When Bob Taft stepped out of an airplane at Chicago one day last week, an enthusiastic Republican delegation was there to welcome him. Among them was Miss Constance O'Brien, who stepped up and gave him a Taft-for-President button that her grandfather wore in 1908 when William Howard Taft, the Senator's father, ran for President.
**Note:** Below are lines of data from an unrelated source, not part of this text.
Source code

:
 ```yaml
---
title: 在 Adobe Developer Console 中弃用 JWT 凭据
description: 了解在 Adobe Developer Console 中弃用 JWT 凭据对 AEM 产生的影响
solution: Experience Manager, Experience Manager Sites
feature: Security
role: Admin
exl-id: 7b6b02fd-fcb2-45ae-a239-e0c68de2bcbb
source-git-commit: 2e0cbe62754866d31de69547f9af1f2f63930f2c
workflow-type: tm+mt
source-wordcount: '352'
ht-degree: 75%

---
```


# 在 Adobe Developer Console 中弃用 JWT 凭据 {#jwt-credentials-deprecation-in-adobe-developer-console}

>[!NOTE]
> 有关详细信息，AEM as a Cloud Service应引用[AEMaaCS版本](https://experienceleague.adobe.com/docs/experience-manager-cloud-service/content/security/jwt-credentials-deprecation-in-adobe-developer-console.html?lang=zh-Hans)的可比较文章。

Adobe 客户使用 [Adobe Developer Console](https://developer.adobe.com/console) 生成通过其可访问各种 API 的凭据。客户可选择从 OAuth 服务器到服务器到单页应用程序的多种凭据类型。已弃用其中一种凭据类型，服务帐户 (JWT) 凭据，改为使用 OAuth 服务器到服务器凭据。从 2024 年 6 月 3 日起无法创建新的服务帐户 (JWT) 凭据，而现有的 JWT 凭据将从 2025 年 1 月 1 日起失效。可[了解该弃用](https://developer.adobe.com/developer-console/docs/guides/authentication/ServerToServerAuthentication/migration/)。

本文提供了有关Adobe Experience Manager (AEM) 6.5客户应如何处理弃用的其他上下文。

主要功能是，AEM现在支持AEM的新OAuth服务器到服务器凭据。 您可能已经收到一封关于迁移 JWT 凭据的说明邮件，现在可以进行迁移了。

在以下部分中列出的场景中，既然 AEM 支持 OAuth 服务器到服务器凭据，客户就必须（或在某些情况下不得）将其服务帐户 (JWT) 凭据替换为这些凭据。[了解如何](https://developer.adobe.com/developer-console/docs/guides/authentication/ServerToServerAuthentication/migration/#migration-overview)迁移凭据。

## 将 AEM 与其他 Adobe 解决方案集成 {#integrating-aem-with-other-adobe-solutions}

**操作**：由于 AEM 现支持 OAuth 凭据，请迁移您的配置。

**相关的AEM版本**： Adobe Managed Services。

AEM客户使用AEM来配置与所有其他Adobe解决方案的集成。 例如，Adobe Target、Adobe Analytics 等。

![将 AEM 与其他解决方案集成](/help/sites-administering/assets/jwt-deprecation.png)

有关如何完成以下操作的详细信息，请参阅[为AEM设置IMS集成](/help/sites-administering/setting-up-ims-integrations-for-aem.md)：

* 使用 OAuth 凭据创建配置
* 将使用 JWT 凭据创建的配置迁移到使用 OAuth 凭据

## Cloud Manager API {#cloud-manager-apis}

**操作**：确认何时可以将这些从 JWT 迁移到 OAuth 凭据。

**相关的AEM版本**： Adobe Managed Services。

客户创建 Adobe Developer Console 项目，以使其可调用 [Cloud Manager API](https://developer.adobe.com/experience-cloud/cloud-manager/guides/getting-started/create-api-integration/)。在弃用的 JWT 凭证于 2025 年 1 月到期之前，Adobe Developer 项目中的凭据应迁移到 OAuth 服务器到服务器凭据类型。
Robert Taft was in Chicago, heart of the Taft country, to help Republicans raise money and to further his candidacy for the presidential nomination. For 30 hours Illinois Republicans reverently escorted their man on a whirlwind schedule from ham-and-eggs breakfast to political confab to press conference to lunch to cocktail party to dinner. At the press conference the candidate was affable and at ease, even when the touchy questions came up. What if General Eisenhower seeks the Republican nomination? "I don't think it would make much difference," said Taft. "The people who are for me are for me. They're not for me conditionally." What about Wisconsin's Joe McCarthy? "As far as McCarthy's campaign against Communists in Government, I'm for it," Taft replied. "I don't know whether I approve his methods or not. Sometimes I approve. Sometimes I don't."

The big affair, a Republican fund-raising dinner in the vast, concrete-floored International Amphitheater, required six special kitchens with 30 cooks, 60 kitchen helpers and 300 waitresses.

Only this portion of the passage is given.